Leetcode: Best time to buy and sell stock
The task is to find out of a series of stock prices the best time to buy and sell the stock. Only one stock can be owned at the time and it can be sold and bought at the same time.
The Python solution looks like this.
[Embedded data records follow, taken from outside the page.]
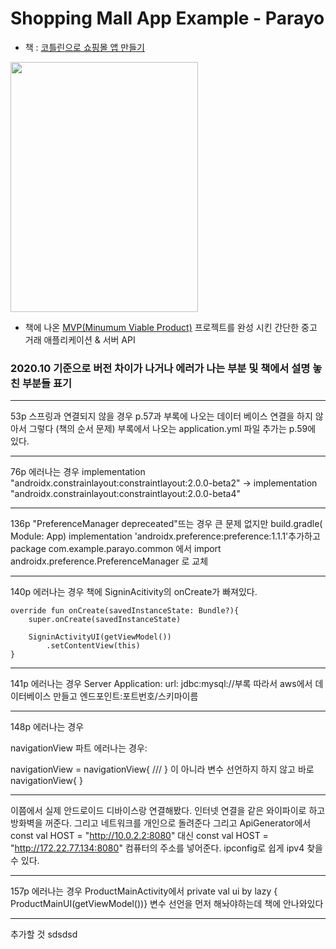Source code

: # Shopping Mall App Example - Parayo
- 책 : [코틀린으로 쇼핑몰 앱 만들기](http://www.yes24.com/Product/Goods/89913111?scode=029)

<img width = "300" height = "400" src = "https://user-images.githubusercontent.com/52276038/84369198-75437c80-ac11-11ea-8e75-0017559b81e4.png"> 

- 책에 나온 [MVP(Minumum Viable Product)](https://ko.wikipedia.org/wiki/%EC%B5%9C%EC%86%8C_%EA%B8%B0%EB%8A%A5_%EC%A0%9C%ED%92%88) 프로젝트를 완성 시킨 간단한 중고 거래 애플리케이션 & 서버 API

### 2020.10 기준으로 버전 차이가 나거나 에러가 나는 부분 및 책에서 설명 놓친 부분들 표기
------

53p 스프링과 연결되지 않을 경우
 p.57과 부록에 나오는 데이터 베이스 연결을 하지 않아서 그렇다 (책의 순서 문제)
 부록에서 나오는 application.yml 파일 추가는 p.59에 있다.
 
------

76p 에러나는 경우
 implementation "androidx.constrainlayout:constraintlayout:2.0.0-beta2" -> implementation "androidx.constrainlayout:constraintlayout:2.0.0-beta4"
 
------

136p "PreferenceManager depreceated"뜨는 경우
 큰 문제 없지만 build.gradle( Module: App) implementation 'androidx.preference:preference:1.1.1'추가하고
 package com.example.parayo.common 에서 import androidx.preference.PreferenceManager 로 교체
 
------

140p 에러나는 경우
책에 SigninAcitivity의 onCreate가 빠져있다.

    override fun onCreate(savedInstanceState: Bundle?){
        super.onCreate(savedInstanceState)

        SigninActivityUI(getViewModel())
            .setContentView(this)
    }
    
------
141p 에러나는 경우
Server Application: 
 url: jdbc:mysql://부록 따라서 aws에서 데이터베이스 만들고 엔드포인트:포트번호/스키마이름

------
148p 에러나는 경우

navigationView 파트 에러나는 경우: 

navigationView = navigationView{
 ///
} 이 아니라
변수 선언하지 하지 않고 바로
navigationView{
}

------
이쯤에서 실제 안드로이드 디바이스랑 연결해봤다. 인터넷 연결을 같은 와이파이로 하고 방화벽을 꺼준다. 그리고 네트워크를 개인으로 돌려준다 
그리고 ApiGenerator에서 const val HOST = "http://10.0.2.2:8080" 대신 const val HOST = "http://172.22.77.134:8080" 컴퓨터의 주소를 넣어준다. ipconfig로 쉽게 ipv4 찾을 수 있다. 

------
157p 에러나는 경우
ProductMainActivity에서
    private val ui by lazy { ProductMainUI(getViewModel())} 변수 선언을 먼저 해놔야하는데 책에 안나와있다
    
------


 추가할 것 sdsdsd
It’s not entirely optimal because technically we could sell stock at every transaction, which simplifies the code as shown below.
from typing import List
class Solution:
def maxProfit(self, prices: List[int]) -> int:
profit = 0
buy = -1
for i in range(len(prices) - 1):
if buy == -1:
if prices[i] < prices[i + 1]:
buy = prices[i]
else:
if prices[i] > prices[i+1]:
profit += (prices[i] - buy)
buy = -1
if buy > -1:
profit += prices[-1] - buy
return profit
if __name__ == '__main__':
r = Solution().maxProfit
print(r([7,1,5,3,6,4]), 7)
print(r([1,2,3,4,5]), 4)
print(r([7,6,4,3,1]), 0)
class Solution:
def maxProfit(self, prices: List[int]) -> int:
profit = 0
buy = -1
for i in range(len(prices) - 1):
# See if I can sell
if buy > -1:
profit += (prices[i] - buy)
buy = -1
# See if I should buy again
if prices[i] < prices[i + 1]:
buy = prices[i]
if buy > -1:
profit += prices[-1] - buy
return profit
func maxProfit(prices []int) int {
profit := 0
ownStock := false
lastPrice := prices[0]
boughtAt := 0
for i := 1; i < len(prices); i++ {
currPrice := prices[i]
if ownStock {
// Check if should sell
if currPrice < lastPrice {
profit += lastPrice - boughtAt
ownStock = false
}
} else {
// Check if should buy
if currPrice > lastPrice {
boughtAt = lastPrice
ownStock = true
}
}
lastPrice = currPrice
}
// Sell at the end
if ownStock {
profit += prices[len(prices)-1] - boughtAt
}
return profit
}